> About this exercise: Search the data for the word "spent" and copy out every line that has it.

> Supplied material:
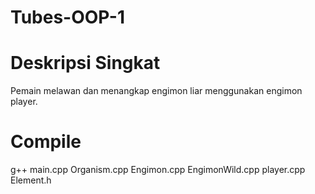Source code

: # Tubes-OOP-1

# Deskripsi Singkat
Pemain melawan dan menangkap engimon liar menggunakan engimon player.

# Compile
g++ main.cpp Organism.cpp Engimon.cpp EngimonWild.cpp player.cpp Element.h

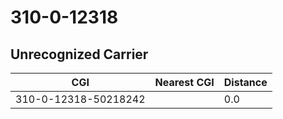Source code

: # 310-0-12318
## Unrecognized Carrier


| CGI | Nearest CGI | Distance |
|-----|-------------|----------|
| 310-0-12318-50218242 |  | 0.0 |
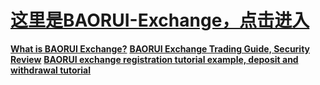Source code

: <html dir="ltr" lang="en"><head><meta http-equiv="Content-Type" content="text/html; charset=UTF-8">
<h1><a href="https://baoruis.com">这里是BAORUI-Exchange，点击进入</a></h1>
<strong><a href="https://jonsinabollja.blogspot.com/">What is BAORUI Exchange?</a></strong>
<strong><a href="https://www.pixiv.net/users/101988653">BAORUI Exchange Trading Guide, Security Review</a></strong>
<strong><a href="https://kakuyomu.jp/my/works/16817330669390467543">BAORUI exchange registration tutorial example, deposit and withdrawal tutorial</a></strong>
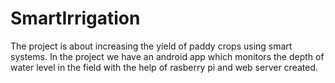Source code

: # SmartIrrigation

The project is about increasing the yield of paddy crops using smart systems. In the project we have an android app which monitors the depth of water level in the field with the help of rasberry pi and web server created. 
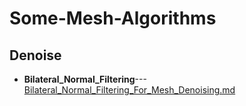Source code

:
# Some-Mesh-Algorithms
## Denoise
- **Bilateral_Normal_Filtering**---[Bilateral_Normal_Filtering_For_Mesh_Denoising.md](Bilateral_Normal_Filtering_For_Mesh_Denoising.md)















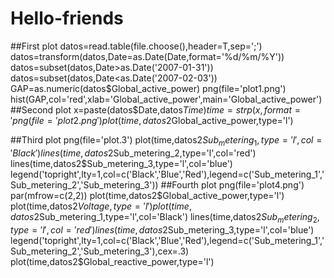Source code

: # Hello-friends
##First plot
datos=read.table(file.choose(),header=T,sep=';')
datos=transform(datos,Date=as.Date(Date,format='%d/%m/%Y'))
datos=subset(datos,Date>as.Date('2007-01-31'))
datos=subset(datos,Date<as.Date('2007-02-03'))
GAP=as.numeric(datos$Global_active_power)
png(file='plot1.png')
hist(GAP,col='red',xlab='Global_active_power',main='Global_active_power')
##Second plot
x=paste(datos$Date,datos$Time)
time=strp(x,format='%d/%m/%Y %H:%M:%S')
png(file='plot2.png')
plot(time,datos2$Global_active_power,type='l')

##Third plot
png(file='plot.3')
plot(time,datos2$Sub_metering_1,type='l',col='Black')
lines(time,datos2$Sub_metering_2,type='l',col='red')
lines(time,datos2$Sub_metering_3,type='l',col='blue')
legend('topright',lty=1,col=c('Black','Blue','Red'),legend=c('Sub_metering_1','Sub_metering_2','Sub_metering_3'))
##Fourth plot
png(file='plot4.png')
par(mfrow=c(2,2))
plot(time,datos2$Global_active_power,type='l')
plot(time,datos2$Voltage,type='l')
plot(time,datos2$Sub_metering_1,type='l',col='Black')
lines(time,datos2$Sub_metering_2,type='l',col='red')
lines(time,datos2$Sub_metering_3,type='l',col='blue')
legend('topright',lty=1,col=c('Black','Blue','Red'),legend=c('Sub_metering_1','Sub_metering_2','Sub_metering_3'),cex=.3)
plot(time,datos2$Global_reactive_power,type='l')
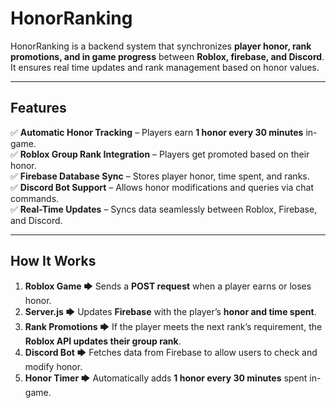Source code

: # HonorRanking 

HonorRanking is a backend system that synchronizes **player honor, rank promotions, and in game progress** between **Roblox, firebase, and Discord**.  It ensures real time updates and rank management based on honor values.

---

## **Features**
✅ **Automatic Honor Tracking** – Players earn **1 honor every 30 minutes** in-game.  
✅ **Roblox Group Rank Integration** – Players get promoted based on their honor.  
✅ **Firebase Database Sync** – Stores player honor, time spent, and ranks.  
✅ **Discord Bot Support** – Allows honor modifications and queries via chat commands.  
✅ **Real-Time Updates** – Syncs data seamlessly between Roblox, Firebase, and Discord.  

---

## **How It Works**
1. **Roblox Game** 🡆 Sends a **POST request** when a player earns or loses honor.
2. **Server.js** 🡆 Updates **Firebase** with the player’s **honor and time spent**.
3. **Rank Promotions** 🡆 If the player meets the next rank’s requirement, the **Roblox API updates their group rank**.
4. **Discord Bot** 🡆 Fetches data from Firebase to allow users to check and modify honor.
5. **Honor Timer** 🡆 Automatically adds **1 honor every 30 minutes** spent in-game.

> Solution below:
✅ **Firebase Database Sync** – Stores player honor, time spent, and ranks.  
2. **Server.js** 🡆 Updates **Firebase** with the player’s **honor and time spent**.
5. **Honor Timer** 🡆 Automatically adds **1 honor every 30 minutes** spent in-game.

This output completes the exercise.